Go through the records below and report each line with "compliance" in it.

═════ DATA FOR PROCESSING

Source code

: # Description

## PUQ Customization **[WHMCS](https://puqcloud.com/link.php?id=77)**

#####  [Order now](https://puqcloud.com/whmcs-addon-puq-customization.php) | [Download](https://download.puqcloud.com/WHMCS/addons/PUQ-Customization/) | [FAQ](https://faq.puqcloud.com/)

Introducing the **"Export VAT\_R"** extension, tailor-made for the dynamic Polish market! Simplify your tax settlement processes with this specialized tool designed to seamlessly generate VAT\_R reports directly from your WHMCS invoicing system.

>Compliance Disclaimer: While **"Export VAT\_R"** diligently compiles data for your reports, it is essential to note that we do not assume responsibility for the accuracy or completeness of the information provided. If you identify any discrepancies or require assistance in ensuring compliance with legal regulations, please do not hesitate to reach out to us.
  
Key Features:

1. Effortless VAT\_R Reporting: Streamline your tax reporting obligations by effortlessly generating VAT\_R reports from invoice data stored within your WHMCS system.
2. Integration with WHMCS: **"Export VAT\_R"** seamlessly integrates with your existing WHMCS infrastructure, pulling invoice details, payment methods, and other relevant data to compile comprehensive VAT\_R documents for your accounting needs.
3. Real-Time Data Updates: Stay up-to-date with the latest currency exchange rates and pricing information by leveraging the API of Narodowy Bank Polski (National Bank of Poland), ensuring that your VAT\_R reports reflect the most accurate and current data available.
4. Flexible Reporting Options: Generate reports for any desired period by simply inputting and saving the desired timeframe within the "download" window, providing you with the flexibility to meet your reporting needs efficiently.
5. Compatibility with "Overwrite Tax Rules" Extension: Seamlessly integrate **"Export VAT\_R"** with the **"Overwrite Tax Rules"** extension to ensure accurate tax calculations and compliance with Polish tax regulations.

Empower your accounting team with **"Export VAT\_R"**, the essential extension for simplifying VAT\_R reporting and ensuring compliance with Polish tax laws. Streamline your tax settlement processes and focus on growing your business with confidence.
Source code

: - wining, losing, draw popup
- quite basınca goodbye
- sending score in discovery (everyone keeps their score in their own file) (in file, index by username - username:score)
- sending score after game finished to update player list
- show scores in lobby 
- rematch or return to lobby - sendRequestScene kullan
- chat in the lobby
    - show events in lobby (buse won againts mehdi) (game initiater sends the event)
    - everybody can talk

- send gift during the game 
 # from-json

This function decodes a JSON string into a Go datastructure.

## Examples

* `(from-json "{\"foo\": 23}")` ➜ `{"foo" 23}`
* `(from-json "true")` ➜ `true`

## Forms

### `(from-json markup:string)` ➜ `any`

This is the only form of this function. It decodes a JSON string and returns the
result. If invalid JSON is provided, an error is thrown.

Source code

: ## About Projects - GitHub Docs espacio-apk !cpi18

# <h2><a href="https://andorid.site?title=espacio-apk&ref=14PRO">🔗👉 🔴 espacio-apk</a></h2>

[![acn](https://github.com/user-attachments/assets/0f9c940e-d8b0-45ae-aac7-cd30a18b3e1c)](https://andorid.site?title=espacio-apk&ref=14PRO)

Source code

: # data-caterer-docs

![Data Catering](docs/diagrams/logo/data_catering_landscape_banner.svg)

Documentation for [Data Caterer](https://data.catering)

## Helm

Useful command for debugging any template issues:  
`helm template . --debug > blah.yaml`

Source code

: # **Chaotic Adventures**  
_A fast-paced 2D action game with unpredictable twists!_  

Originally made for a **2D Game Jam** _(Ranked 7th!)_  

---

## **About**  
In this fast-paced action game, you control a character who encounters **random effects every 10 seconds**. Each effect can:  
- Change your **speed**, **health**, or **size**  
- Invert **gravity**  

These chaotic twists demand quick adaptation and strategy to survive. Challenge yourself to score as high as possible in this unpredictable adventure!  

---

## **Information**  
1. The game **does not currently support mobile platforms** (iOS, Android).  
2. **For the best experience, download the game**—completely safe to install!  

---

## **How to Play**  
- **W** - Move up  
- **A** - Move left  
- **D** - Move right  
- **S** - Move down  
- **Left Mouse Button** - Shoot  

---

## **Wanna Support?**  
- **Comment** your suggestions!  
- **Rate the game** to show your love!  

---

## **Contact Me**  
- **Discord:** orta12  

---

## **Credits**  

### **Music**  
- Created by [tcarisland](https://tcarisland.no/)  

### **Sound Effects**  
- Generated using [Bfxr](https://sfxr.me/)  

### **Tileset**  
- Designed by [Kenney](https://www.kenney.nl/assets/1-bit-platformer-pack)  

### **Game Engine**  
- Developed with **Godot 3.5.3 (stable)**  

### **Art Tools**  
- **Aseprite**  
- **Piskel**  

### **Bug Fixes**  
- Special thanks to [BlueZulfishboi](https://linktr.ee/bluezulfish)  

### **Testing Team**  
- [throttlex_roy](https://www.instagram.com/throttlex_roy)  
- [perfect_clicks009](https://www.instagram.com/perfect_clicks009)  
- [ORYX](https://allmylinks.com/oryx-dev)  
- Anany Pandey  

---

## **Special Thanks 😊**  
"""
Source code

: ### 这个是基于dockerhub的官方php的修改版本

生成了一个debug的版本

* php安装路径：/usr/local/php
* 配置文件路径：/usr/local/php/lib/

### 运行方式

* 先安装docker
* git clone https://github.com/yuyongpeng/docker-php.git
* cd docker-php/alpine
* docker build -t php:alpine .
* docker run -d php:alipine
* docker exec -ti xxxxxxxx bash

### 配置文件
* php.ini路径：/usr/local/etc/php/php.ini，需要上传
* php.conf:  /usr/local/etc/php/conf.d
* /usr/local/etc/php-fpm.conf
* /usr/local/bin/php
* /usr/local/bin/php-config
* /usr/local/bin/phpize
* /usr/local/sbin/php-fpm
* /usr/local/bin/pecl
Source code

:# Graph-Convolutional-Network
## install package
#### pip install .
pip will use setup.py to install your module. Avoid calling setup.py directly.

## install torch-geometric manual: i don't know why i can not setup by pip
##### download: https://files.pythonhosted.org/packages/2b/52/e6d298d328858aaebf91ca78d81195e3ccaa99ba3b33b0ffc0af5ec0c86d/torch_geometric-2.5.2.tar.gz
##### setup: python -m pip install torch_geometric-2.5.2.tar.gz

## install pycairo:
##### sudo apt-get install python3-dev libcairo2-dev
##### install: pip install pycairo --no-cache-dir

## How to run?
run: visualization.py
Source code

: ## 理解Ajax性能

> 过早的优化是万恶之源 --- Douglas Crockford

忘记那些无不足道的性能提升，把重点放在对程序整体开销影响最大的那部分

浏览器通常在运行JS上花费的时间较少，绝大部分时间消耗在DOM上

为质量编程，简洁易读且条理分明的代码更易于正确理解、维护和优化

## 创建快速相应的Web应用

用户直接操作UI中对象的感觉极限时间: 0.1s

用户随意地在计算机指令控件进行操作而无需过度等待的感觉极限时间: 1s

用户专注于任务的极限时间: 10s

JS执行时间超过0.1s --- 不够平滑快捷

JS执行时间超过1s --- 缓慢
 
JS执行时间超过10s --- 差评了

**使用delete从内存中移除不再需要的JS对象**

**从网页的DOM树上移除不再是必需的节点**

══════════

■ ANSWER BOX:
>Compliance Disclaimer: While **"Export VAT\_R"** diligently compiles data for your reports, it is essential to note that we do not assume responsibility for the accuracy or completeness of the information provided. If you identify any discrepancies or require assistance in ensuring compliance with legal regulations, please do not hesitate to reach out to us.
5. Compatibility with "Overwrite Tax Rules" Extension: Seamlessly integrate **"Export VAT\_R"** with the **"Overwrite Tax Rules"** extension to ensure accurate tax calculations and compliance with Polish tax regulations.
Empower your accounting team with **"Export VAT\_R"**, the essential extension for simplifying VAT\_R reporting and ensuring compliance with Polish tax laws. Streamline your tax settlement processes and focus on growing your business with confidence.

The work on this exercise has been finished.